### Work item
Output nothing but the lines from the first line of the entries to the line with "In the spirit", inclusive, exactly as they read.

### Material provided
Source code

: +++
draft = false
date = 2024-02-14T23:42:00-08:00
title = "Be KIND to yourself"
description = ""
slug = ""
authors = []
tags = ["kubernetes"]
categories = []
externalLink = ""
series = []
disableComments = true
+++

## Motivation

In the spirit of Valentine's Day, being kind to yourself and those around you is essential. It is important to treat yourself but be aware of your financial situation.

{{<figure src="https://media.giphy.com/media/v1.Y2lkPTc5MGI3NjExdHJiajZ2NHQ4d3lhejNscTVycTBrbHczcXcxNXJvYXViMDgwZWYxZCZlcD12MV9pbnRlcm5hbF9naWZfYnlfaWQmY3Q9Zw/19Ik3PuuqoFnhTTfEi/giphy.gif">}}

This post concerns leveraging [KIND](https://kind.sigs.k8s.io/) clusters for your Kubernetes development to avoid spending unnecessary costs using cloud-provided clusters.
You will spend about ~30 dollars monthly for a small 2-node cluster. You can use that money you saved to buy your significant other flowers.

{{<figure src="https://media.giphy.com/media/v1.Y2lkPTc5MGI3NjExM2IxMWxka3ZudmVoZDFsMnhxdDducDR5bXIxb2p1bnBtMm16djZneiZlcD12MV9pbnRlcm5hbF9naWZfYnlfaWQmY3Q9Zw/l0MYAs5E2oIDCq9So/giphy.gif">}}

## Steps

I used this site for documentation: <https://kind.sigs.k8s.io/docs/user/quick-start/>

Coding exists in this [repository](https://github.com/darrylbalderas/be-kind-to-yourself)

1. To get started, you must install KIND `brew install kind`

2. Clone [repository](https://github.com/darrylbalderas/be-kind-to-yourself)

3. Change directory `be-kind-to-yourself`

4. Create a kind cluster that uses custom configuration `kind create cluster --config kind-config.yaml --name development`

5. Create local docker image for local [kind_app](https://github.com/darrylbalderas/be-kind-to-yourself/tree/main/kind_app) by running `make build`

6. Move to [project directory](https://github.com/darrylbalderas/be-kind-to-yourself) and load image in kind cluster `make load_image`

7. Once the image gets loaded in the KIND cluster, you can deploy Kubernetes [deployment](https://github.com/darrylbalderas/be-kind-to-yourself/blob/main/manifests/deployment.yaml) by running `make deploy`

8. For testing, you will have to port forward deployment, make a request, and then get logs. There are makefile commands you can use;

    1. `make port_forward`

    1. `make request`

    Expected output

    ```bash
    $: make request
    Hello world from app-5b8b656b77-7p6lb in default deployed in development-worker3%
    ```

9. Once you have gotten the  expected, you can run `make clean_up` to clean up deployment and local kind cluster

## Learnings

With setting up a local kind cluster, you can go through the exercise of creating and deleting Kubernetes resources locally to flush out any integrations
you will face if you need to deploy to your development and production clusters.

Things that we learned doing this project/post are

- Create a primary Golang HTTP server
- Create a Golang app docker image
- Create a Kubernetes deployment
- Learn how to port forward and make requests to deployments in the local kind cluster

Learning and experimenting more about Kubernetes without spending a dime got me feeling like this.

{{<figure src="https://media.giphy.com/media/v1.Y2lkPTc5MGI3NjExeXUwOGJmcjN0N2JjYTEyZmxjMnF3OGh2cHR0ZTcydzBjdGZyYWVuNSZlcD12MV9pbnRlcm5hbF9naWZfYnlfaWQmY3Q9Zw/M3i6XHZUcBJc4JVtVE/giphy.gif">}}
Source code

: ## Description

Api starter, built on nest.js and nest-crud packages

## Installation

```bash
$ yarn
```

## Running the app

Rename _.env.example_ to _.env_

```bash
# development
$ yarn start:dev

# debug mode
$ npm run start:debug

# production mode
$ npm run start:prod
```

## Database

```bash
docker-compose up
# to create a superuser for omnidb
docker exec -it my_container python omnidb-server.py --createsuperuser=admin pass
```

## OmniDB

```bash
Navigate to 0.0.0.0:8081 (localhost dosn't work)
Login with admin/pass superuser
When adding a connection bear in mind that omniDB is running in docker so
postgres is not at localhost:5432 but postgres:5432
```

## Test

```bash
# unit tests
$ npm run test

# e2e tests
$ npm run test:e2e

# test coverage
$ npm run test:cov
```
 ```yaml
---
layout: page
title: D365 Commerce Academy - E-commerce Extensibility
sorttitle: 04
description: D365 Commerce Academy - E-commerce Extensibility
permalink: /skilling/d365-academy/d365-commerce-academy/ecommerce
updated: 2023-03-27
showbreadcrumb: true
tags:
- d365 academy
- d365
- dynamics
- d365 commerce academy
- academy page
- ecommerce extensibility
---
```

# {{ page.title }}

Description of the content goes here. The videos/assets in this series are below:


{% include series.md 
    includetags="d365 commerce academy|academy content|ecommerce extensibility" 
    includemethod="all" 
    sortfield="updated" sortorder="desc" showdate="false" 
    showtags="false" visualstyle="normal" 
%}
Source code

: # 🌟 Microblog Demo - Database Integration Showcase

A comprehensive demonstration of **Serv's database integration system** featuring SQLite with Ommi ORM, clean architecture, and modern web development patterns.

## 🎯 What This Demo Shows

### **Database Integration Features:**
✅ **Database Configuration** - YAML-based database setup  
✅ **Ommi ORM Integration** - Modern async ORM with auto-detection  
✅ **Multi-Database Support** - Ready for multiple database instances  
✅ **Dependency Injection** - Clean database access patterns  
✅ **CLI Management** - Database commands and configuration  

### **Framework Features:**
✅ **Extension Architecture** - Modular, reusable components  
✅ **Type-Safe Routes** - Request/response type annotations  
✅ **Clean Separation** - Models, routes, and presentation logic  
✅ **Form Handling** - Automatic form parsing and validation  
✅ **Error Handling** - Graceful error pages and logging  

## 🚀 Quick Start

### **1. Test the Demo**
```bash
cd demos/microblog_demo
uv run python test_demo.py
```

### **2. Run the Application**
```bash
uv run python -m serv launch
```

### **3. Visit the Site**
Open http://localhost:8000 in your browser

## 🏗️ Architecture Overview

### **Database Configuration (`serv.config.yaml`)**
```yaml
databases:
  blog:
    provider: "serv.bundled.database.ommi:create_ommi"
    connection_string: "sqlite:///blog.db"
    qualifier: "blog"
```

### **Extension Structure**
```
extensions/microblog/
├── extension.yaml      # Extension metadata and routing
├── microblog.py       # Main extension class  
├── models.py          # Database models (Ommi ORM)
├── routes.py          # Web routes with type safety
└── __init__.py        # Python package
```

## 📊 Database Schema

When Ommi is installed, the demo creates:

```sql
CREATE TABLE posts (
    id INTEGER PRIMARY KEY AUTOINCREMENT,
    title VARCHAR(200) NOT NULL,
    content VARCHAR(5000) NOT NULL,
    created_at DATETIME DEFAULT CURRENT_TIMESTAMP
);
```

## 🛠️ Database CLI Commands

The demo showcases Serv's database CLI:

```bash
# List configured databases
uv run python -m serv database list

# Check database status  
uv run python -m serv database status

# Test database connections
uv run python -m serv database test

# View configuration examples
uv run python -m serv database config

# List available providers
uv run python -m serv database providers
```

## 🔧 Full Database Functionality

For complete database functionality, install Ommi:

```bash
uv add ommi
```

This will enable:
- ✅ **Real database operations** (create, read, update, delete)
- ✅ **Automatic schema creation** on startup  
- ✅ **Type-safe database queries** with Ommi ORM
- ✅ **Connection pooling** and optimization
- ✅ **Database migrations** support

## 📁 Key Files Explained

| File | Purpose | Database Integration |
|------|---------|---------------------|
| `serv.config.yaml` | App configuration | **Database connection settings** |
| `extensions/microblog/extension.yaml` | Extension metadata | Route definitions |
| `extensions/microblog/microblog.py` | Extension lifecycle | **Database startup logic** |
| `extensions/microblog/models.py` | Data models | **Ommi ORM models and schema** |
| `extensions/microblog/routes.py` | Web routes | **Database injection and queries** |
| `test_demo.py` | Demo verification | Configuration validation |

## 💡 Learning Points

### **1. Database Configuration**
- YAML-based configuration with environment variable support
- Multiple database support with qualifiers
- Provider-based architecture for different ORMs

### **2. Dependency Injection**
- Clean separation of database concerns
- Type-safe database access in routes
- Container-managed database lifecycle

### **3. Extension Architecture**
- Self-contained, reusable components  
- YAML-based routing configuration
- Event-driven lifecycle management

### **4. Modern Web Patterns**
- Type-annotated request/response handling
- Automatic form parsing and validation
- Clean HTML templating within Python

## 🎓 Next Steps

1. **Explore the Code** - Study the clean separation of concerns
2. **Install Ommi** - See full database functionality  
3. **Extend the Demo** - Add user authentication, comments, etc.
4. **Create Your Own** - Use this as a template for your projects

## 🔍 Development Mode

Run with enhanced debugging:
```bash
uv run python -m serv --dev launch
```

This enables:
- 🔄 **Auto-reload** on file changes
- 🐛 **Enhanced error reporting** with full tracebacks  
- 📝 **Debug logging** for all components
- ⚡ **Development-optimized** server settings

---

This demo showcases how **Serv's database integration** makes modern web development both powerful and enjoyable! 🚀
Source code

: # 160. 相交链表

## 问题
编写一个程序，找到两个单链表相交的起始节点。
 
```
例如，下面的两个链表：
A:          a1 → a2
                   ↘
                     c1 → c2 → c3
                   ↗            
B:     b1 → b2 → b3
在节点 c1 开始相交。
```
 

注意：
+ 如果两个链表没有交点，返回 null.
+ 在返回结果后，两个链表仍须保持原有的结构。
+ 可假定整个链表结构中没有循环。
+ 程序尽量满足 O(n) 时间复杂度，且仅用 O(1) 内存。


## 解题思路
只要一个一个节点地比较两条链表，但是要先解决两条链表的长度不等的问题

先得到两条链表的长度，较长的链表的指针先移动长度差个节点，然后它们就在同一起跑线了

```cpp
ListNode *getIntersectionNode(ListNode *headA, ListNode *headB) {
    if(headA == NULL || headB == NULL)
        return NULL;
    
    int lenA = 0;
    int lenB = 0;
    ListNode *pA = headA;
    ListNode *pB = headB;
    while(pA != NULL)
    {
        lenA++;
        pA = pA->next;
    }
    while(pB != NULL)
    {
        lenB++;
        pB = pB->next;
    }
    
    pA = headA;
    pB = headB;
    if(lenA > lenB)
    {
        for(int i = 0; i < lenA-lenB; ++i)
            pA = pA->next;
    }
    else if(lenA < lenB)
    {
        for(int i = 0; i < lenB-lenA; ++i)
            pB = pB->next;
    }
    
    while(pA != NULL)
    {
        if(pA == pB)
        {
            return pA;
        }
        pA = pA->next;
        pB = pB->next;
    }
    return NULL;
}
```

### Problem solution
Source code

: +++
draft = false
date = 2024-02-14T23:42:00-08:00
title = "Be KIND to yourself"
description = ""
slug = ""
authors = []
tags = ["kubernetes"]
categories = []
externalLink = ""
series = []
disableComments = true
+++

## Motivation

In the spirit of Valentine's Day, being kind to yourself and those around you is essential. It is important to treat yourself but be aware of your financial situation.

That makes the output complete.